It is illegal to bait-hunt in Oregon, which as a sporting man suits me fine, but one encounters these sorts of mad efforts with relative frequency in America’s various outbacks. In the desert I have seen doublewide mobile homes beached and abandoned like Noah’s Ark on Ararat for no reason anyone can possibly comprehend. I have seen camps full of filthy women and feral children living under blue tarps tied to an ice cream truck in the sagebrush. So perhaps stumbling upon zucchinis in the woods, with such an obvious purpose, probably should not have set me back the way it did.
I was riding up there in the dark timber with Len Babb, the subject of our film, while helping the Murphy family begin the arduous, weeks-long process of gathering cattle out of their allotments on the Fremont-Winema National Forest. We had made a good morning circle, finding forty or fifty head scattered in pockets among the trees and were working hard to give them a good – if bawling and reluctant –push off the mountain.
Elsewhere, Brady Murphy, Martin Murphy, and Peanut Babb were working their own drainages and, as these things go, the goal was to meet up at the bottom with our day’s haul and push them all through a wire-gate into the broad meadow and the private ground at South Flat.
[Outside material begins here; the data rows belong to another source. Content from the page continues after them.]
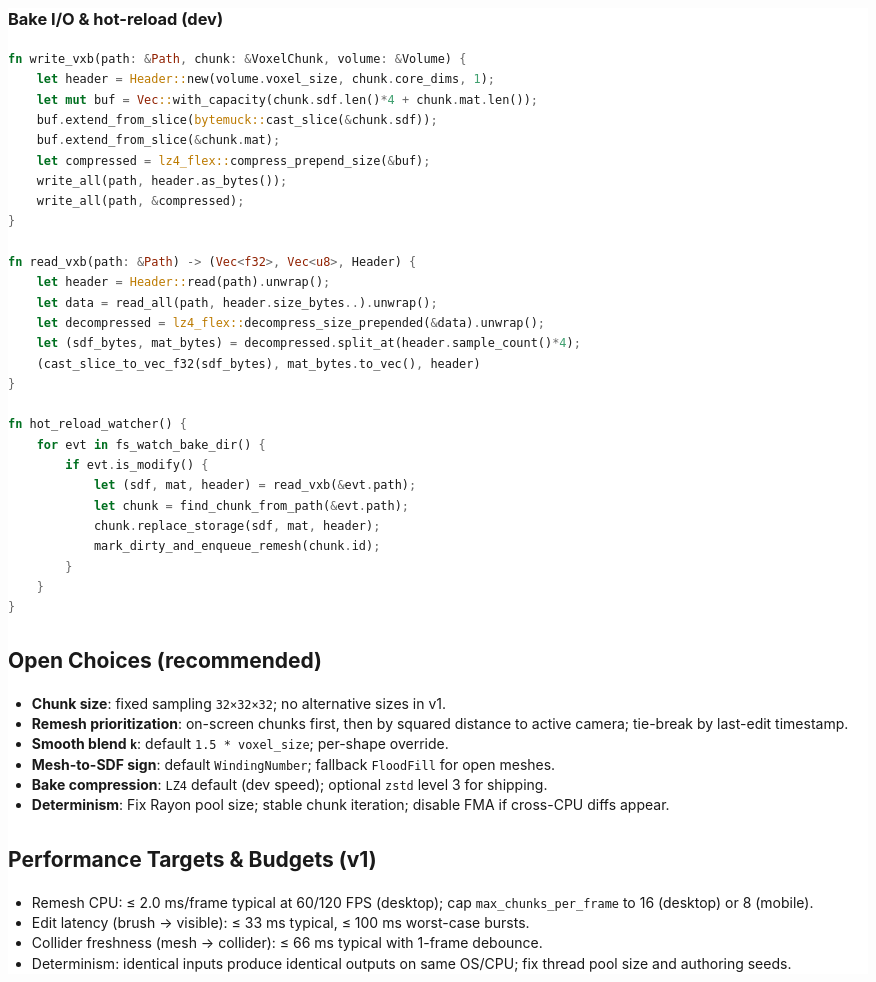 ### Bake I/O & hot-reload (dev)
```rust
fn write_vxb(path: &Path, chunk: &VoxelChunk, volume: &Volume) {
    let header = Header::new(volume.voxel_size, chunk.core_dims, 1);
    let mut buf = Vec::with_capacity(chunk.sdf.len()*4 + chunk.mat.len());
    buf.extend_from_slice(bytemuck::cast_slice(&chunk.sdf));
    buf.extend_from_slice(&chunk.mat);
    let compressed = lz4_flex::compress_prepend_size(&buf);
    write_all(path, header.as_bytes());
    write_all(path, &compressed);
}

fn read_vxb(path: &Path) -> (Vec<f32>, Vec<u8>, Header) {
    let header = Header::read(path).unwrap();
    let data = read_all(path, header.size_bytes..).unwrap();
    let decompressed = lz4_flex::decompress_size_prepended(&data).unwrap();
    let (sdf_bytes, mat_bytes) = decompressed.split_at(header.sample_count()*4);
    (cast_slice_to_vec_f32(sdf_bytes), mat_bytes.to_vec(), header)
}

fn hot_reload_watcher() {
    for evt in fs_watch_bake_dir() {
        if evt.is_modify() {
            let (sdf, mat, header) = read_vxb(&evt.path);
            let chunk = find_chunk_from_path(&evt.path);
            chunk.replace_storage(sdf, mat, header);
            mark_dirty_and_enqueue_remesh(chunk.id);
        }
    }
}
```

## Open Choices (recommended)
- **Chunk size**: fixed sampling `32×32×32`; no alternative sizes in v1.
- **Remesh prioritization**: on-screen chunks first, then by squared distance to active camera; tie-break by last-edit timestamp.
- **Smooth blend `k`**: default `1.5 * voxel_size`; per-shape override.
- **Mesh-to-SDF sign**: default `WindingNumber`; fallback `FloodFill` for open meshes.
- **Bake compression**: `LZ4` default (dev speed); optional `zstd` level 3 for shipping.
- **Determinism**: Fix Rayon pool size; stable chunk iteration; disable FMA if cross-CPU diffs appear.

## Performance Targets & Budgets (v1)
- Remesh CPU: ≤ 2.0 ms/frame typical at 60/120 FPS (desktop); cap `max_chunks_per_frame` to 16 (desktop) or 8 (mobile).
- Edit latency (brush → visible): ≤ 33 ms typical, ≤ 100 ms worst-case bursts.
- Collider freshness (mesh → collider): ≤ 66 ms typical with 1-frame debounce.
- Determinism: identical inputs produce identical outputs on same OS/CPU; fix thread pool size and authoring seeds.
As it turned out, post zucchini, Len and I worked hard to keep our cattle lined out in the blowdown – they would corral themselves among fallen trees, split up, turn the wrong direction – and somewhere up there I lost my rope while prising my horse and myself between tight trees. I like to think of that rope up on the mountain, ripped clean from my saddle without me even knowing it, as a gift to some future buckaroo who might ponder why, and even how, that artifact ended up there.
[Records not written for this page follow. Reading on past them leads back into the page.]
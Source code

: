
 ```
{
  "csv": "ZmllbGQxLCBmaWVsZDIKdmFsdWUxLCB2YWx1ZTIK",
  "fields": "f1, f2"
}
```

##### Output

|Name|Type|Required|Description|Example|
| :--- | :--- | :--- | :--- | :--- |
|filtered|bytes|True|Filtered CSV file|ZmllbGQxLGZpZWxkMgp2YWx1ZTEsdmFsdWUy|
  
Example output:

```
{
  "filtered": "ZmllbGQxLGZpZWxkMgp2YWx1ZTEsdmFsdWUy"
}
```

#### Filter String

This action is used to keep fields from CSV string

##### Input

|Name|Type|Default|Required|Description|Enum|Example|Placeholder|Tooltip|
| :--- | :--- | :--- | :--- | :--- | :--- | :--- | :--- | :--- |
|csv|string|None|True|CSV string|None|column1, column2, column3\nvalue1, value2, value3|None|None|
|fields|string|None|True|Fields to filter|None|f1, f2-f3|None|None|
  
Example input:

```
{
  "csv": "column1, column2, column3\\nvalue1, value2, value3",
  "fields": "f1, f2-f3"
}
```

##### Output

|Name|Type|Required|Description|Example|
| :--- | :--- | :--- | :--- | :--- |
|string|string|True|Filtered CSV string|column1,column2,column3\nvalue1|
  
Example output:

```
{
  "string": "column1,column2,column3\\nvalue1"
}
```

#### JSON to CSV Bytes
Which wouldn’t exactly be incongruent, or at least won’t be until the greenies and the government are done with the hard and dirty work of kicking America’s western cattleman off public land. Then it will be a kind of relic, a coil of rope as physical evidence of a bygone era, a museum piece to the way things were as late as the 21st century.
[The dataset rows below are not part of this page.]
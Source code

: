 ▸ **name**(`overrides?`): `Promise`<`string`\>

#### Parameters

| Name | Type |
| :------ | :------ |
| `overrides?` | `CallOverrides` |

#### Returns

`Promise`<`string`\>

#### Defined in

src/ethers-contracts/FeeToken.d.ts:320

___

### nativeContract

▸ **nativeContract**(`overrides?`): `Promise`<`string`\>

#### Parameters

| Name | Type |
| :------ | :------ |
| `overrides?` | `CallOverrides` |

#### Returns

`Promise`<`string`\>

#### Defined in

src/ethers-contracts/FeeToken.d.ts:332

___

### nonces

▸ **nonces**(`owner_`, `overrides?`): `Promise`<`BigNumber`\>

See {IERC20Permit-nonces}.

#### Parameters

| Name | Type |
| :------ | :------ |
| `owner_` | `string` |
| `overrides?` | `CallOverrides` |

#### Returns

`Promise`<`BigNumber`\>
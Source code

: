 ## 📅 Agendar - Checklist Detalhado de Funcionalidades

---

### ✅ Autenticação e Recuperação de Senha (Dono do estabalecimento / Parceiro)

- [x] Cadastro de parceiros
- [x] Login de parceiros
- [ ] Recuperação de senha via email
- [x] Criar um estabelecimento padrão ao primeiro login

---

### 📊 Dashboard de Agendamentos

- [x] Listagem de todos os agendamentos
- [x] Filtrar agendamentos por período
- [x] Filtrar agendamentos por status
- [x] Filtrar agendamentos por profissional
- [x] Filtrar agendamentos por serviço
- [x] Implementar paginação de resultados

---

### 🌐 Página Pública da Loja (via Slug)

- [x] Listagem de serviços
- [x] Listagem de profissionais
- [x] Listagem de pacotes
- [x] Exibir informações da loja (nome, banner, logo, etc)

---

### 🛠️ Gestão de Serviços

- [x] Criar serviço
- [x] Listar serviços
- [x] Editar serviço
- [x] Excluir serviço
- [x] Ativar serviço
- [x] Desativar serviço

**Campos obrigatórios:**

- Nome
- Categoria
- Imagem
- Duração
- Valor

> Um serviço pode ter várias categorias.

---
A Good Mother and Good Dogs. Murphy Ranch.
In the end Len and I made a mighty push, but by mid-afternoon the cattle were tired and the trail ahead kept getting longer, and as we turned them onto a mountain road we had hell keeping them from diving off for water in the meadows below. And so Len, with nearly 80 years in the saddle, said we’d done enough. We pushed through the herd and down the road and there, at the bottom, the rest of the crew were waiting. They’d had their own battles, of course, and our total reward was an ice cold Keystone beer from the chest in the back of the pickup. We loaded our horses in the trailer, crammed into the cab, and laughed at bad jokes all the way back to camp.
I’ve continued to ponder the bait station, of course. There is a mystery in it and then again there really isn’t. What was clear was that no bears had found it. Porcupines and squirrels had been hard at work. But the bears hadn’t found it. I was pleased by that because the zucchini trick fails an important standard. A man should hunt a bear, or anything else living or not, with the dignity it deserves. He should smoke out his bear and take it with a lance, like the old natives, or rope it from horseback at a dead run — like Brady Murphy did once at South Flat — in a story that is both true and wonderful and full of courage all around. At least, that’s the way I’d have it if I could.
Steve says
Did you ever wonder if you were part of some great beings personal psilocybin induced hallucination ? Just wondering.
No, but I did stay at a Motel 6 in Pocatello once, which very much suggested that sort of experience.
Reese Crawford says
Good to see you back! Sounds like heaven up there. Sorry to hear about the rope. Hopefully it wasn’t too broken in and stretched to your liking.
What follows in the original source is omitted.